**HOW TO COMPLETE THIS TASK:** With the records below as input, work out how many lines include the word "case". Give only the number.

**EXERCISE INPUT:**

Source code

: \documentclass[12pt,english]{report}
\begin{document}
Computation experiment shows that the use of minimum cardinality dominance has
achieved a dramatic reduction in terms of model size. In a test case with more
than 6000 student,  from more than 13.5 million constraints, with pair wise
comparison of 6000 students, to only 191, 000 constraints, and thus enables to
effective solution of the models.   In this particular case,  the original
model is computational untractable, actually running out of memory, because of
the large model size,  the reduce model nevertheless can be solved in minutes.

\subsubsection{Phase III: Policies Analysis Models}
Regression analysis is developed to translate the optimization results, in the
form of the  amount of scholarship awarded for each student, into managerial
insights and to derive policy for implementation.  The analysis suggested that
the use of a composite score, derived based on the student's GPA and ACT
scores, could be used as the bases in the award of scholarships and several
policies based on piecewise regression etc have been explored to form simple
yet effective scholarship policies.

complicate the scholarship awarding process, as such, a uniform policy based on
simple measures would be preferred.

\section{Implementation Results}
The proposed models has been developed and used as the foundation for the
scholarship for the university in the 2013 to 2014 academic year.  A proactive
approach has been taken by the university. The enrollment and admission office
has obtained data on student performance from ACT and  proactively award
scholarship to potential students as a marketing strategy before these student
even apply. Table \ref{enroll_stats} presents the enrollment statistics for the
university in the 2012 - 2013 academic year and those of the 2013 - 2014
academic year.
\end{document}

**EXPECTED ANSWER:** 2